Scotland the Brief
Part 1: The Community of the Realm
2 A Kingdom of five Peoples
What succeeded it in the Scottish lordships north of the Wall wasnt the so-called Dark Ages but an astonishing creative output, which reached its climax in the seventh century in the illuminated books of Kells and Durrow, and the ritual crosses of Celtic Christianity. The Romano-Christian order was pressed by the Saxons to the islands and mountains of the north and west, in the period of St Ninian and St Patrick and St Mungo (mythic figures based on the activity of real priests, travelling between now-isolated Christian communities). Then, using the sea and rivers, the Celtic church undertook energetic missionary activity which covered and converted much of Western Europe: ending up in Würzburg in Germany, St Gallen in Switzerland, Bobbio in Italy.
This was a distinctive social order: its members ranged from scholarly or contemplative monks to churchmen-diplomats politically engaged among the clans and small kingdoms. The Irish warrior-chief Columba of the Ui Neil (521-97) turned holy man and established his monastic enclosure on the island of Iona in Dal Riata, later bringing the Pictish kingdom to the east, centred on Inverness, into the Christian sway. His biographer Adamnan publicised pilgrim travel to the Holy Land and established a principle of consideration for civilians in time of war: a first step in international law. This success, based on the sea-lanes and the wood-framed, skin-clad galley (rather like the Irish curragh) ended with the creation under Kenneth mac Alpin of a unified kingdom of the Picts and Scots, around 850. But another people-movement from the east, the assault of the Northmen, began by the end of the eighth century.
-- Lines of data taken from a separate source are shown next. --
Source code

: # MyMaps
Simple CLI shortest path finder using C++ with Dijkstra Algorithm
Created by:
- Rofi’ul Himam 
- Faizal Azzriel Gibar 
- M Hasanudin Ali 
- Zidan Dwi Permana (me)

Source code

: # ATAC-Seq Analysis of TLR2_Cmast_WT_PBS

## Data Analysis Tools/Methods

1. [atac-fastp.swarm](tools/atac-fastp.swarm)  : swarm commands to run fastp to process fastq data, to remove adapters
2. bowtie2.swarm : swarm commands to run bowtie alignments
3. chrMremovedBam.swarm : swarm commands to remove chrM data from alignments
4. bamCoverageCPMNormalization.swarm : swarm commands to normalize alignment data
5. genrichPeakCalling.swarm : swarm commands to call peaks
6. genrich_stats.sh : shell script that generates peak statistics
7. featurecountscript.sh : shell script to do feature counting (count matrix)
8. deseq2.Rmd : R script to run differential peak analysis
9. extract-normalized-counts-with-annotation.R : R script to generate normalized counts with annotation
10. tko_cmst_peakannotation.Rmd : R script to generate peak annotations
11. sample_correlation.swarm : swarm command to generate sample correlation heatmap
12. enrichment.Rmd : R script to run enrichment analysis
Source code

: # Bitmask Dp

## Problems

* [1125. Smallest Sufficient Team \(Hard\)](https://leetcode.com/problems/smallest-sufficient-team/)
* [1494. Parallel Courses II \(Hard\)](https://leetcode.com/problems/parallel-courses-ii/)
The Northmen Vikings was a later term in their hydrodynamic longships, swift under sail or oar, wooden clinker planking secured by iron nails, worked as great a revolution in Europe as Moslem cavalry did at the same time with their thoroughbred horses. Their initial raids were brutal thievery From the fury of the Northmen, Lord God deliver us! but were soon followed by trade and religious conversion, and a powerful elite rule ranging from northern France to Sicily and Russia. They settled in Orkney and Shetland and down the western seaboard from Stornoway to Dublin. This became a junction for further colonies in the Faroes and Greenland.
The outcome of this period was remarkable: the creation in Scotland of a political structure that stretched across five ethnic groups Scots, Picts, Britons, Inglis and Norse, and held them in some sort of unity. This was unique in early medieval Europe , and its imperial pretension was apparent in the names David (Israel) Constantine (Rome), Alexander (Greece), Robert (Sicily) the Scots kings gave themselves. The way they were elected was less inspirational. Power rested with great regional magnates, the Mormaers or Thanes, and the general practice was a short sharp war which established the best-qualified: the sort of situation William Shakespeare borrowed from the chronicler Andrew of Wyntoun for his Macbeth (1604).
The real Macbeth seems to have been a progressive ruler by the standards of the time, and the first Scots king to visit Rome. In 1057 he was defeated and killed by Malcolm III Canmore, who had married the Saxon princess Margaret. Shortly afterwards, in 1066, the Saxon kingdom of England ended at the Battle of Hastings, and energetic campaigns by William the Bastard established Norman rule as far as the Tyne.